- What is being asked:
Give back exactly the lines of the entries below from the line with "九　その他この法人の業務に関する重要事項で理事会において必要と認めるもの" to the line with "第三十八条　評議員会は、理事", inclusive, and only those.

- Data to use:
+ + + + +

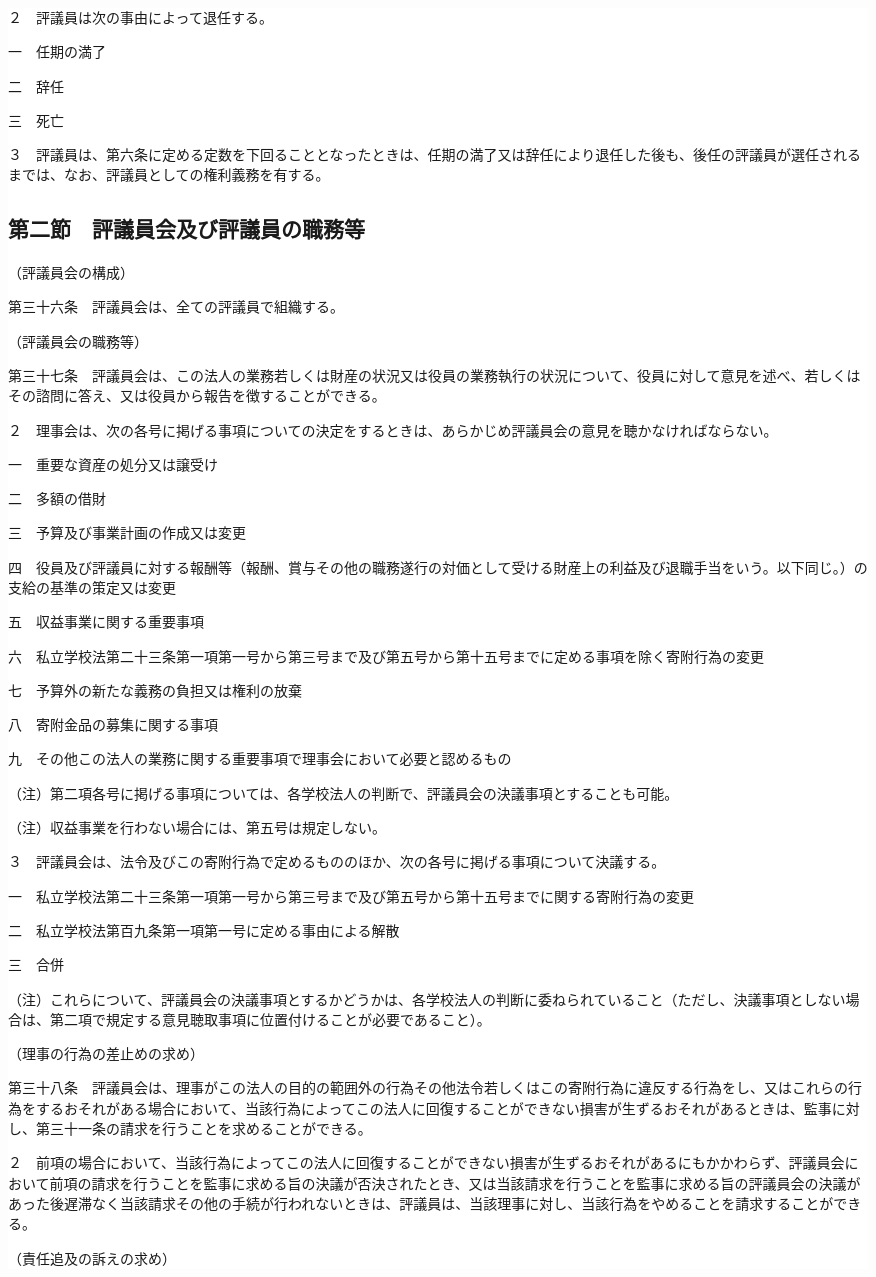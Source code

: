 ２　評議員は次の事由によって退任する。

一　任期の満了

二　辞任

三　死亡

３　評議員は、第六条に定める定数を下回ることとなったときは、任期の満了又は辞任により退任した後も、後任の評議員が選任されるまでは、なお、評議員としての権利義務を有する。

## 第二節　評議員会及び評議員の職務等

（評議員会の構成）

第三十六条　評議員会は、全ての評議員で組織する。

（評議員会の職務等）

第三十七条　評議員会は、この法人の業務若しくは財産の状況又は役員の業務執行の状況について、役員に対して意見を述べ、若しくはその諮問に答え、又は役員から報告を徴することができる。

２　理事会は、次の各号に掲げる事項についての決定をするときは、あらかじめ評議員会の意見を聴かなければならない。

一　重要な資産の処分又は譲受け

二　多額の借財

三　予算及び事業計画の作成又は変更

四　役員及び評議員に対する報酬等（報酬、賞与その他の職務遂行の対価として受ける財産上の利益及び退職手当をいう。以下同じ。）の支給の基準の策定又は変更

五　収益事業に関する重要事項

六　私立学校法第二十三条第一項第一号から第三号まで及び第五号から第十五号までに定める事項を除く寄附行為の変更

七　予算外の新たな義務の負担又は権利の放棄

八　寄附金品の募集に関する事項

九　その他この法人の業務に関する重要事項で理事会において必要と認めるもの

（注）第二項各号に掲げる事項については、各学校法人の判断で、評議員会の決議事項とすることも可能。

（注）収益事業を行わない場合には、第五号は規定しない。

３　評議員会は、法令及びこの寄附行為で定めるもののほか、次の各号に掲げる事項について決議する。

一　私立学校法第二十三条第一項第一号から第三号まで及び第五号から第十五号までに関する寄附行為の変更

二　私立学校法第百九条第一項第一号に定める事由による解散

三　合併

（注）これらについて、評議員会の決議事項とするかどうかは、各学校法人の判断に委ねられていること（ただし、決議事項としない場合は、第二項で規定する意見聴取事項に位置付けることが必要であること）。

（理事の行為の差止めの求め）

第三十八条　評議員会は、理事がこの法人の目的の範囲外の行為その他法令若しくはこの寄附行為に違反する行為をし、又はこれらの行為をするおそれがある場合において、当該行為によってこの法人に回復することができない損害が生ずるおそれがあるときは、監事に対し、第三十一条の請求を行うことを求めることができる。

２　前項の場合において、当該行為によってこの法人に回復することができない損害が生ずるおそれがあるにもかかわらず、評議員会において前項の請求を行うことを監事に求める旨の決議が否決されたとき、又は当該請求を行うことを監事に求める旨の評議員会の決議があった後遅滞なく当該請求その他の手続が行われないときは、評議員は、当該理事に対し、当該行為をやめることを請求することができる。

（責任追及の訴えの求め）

+ + + + +

- Final answer:
九　その他この法人の業務に関する重要事項で理事会において必要と認めるもの

（注）第二項各号に掲げる事項については、各学校法人の判断で、評議員会の決議事項とすることも可能。

（注）収益事業を行わない場合には、第五号は規定しない。

３　評議員会は、法令及びこの寄附行為で定めるもののほか、次の各号に掲げる事項について決議する。

一　私立学校法第二十三条第一項第一号から第三号まで及び第五号から第十五号までに関する寄附行為の変更

二　私立学校法第百九条第一項第一号に定める事由による解散

三　合併

（注）これらについて、評議員会の決議事項とするかどうかは、各学校法人の判断に委ねられていること（ただし、決議事項としない場合は、第二項で規定する意見聴取事項に位置付けることが必要であること）。

（理事の行為の差止めの求め）

第三十八条　評議員会は、理事がこの法人の目的の範囲外の行為その他法令若しくはこの寄附行為に違反する行為をし、又はこれらの行為をするおそれがある場合において、当該行為によってこの法人に回復することができない損害が生ずるおそれがあるときは、監事に対し、第三十一条の請求を行うことを求めることができる。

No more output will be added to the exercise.